====== Stored data ======
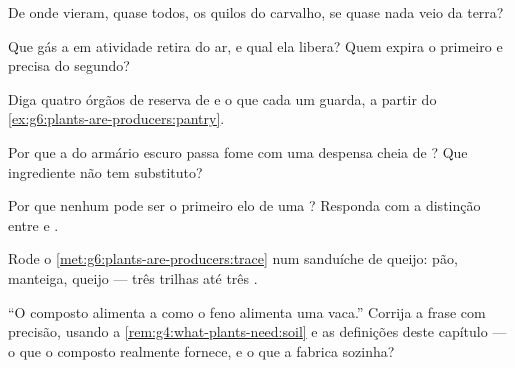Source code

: \begin{exercise}[$\star$]\label{exo:g6:plants-are-producers:4}
De onde vieram, quase todos, os quilos do carvalho, se quase nada
veio da terra?
\end{exercise}

\begin{exercise}[$\star$]\label{exo:g6:plants-are-producers:5}
Que gás a  em atividade retira do ar, e qual ela libera? Quem
expira o primeiro e precisa do segundo?
\end{exercise}

\begin{exercise}[$\star$]\label{exo:g6:plants-are-producers:6}
Diga quatro órgãos de reserva de  e o que cada um guarda, a
partir do \cref{ex:g6:plants-are-producers:pantry}.
\end{exercise}

\begin{exercise}[$\star\star$]\label{exo:g6:plants-are-producers:7}
Por que a  do armário escuro passa fome com uma despensa cheia
de ? Que ingrediente não tem substituto?
\end{exercise}

\begin{exercise}[$\star\star$]\label{exo:g6:plants-are-producers:8}
Por que nenhum  pode ser o primeiro elo de uma ? Responda com a distinção entre  e .
\end{exercise}

\begin{exercise}[$\star\star$]\label{exo:g6:plants-are-producers:9}
Rode o \cref{met:g6:plants-are-producers:trace} num sanduíche de
queijo: pão, manteiga, queijo --- três trilhas até três .
\end{exercise}

\begin{exercise}[$\star\star$]\label{exo:g6:plants-are-producers:10}
``O composto alimenta a  como o feno alimenta uma vaca.''
Corrija a frase com precisão, usando a
\cref{rem:g4:what-plants-need:soil} e as definições deste capítulo
--- o que o composto realmente fornece, e o que a  fabrica
sozinha?
\end{exercise}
======
Required action:
With the pictures removed, return all the entries exactly.

Solution to this task:
Source code

: \begin{exercise}[$\star$]\label{exo:g6:plants-are-producers:4}
De onde vieram, quase todos, os quilos do carvalho, se quase nada
veio da terra?
\end{exercise}

\begin{exercise}[$\star$]\label{exo:g6:plants-are-producers:5}
Que gás a  em atividade retira do ar, e qual ela libera? Quem
expira o primeiro e precisa do segundo?
\end{exercise}

\begin{exercise}[$\star$]\label{exo:g6:plants-are-producers:6}
Diga quatro órgãos de reserva de  e o que cada um guarda, a
partir do \cref{ex:g6:plants-are-producers:pantry}.
\end{exercise}

\begin{exercise}[$\star\star$]\label{exo:g6:plants-are-producers:7}
Por que a  do armário escuro passa fome com uma despensa cheia
de ? Que ingrediente não tem substituto?
\end{exercise}

\begin{exercise}[$\star\star$]\label{exo:g6:plants-are-producers:8}
Por que nenhum  pode ser o primeiro elo de uma ? Responda com a distinção entre  e .
\end{exercise}

\begin{exercise}[$\star\star$]\label{exo:g6:plants-are-producers:9}
Rode o \cref{met:g6:plants-are-producers:trace} num sanduíche de
queijo: pão, manteiga, queijo --- três trilhas até três .
\end{exercise}

\begin{exercise}[$\star\star$]\label{exo:g6:plants-are-producers:10}
``O composto alimenta a  como o feno alimenta uma vaca.''
Corrija a frase com precisão, usando a
\cref{rem:g4:what-plants-need:soil} e as definições deste capítulo
--- o que o composto realmente fornece, e o que a  fabrica
sozinha?
\end{exercise}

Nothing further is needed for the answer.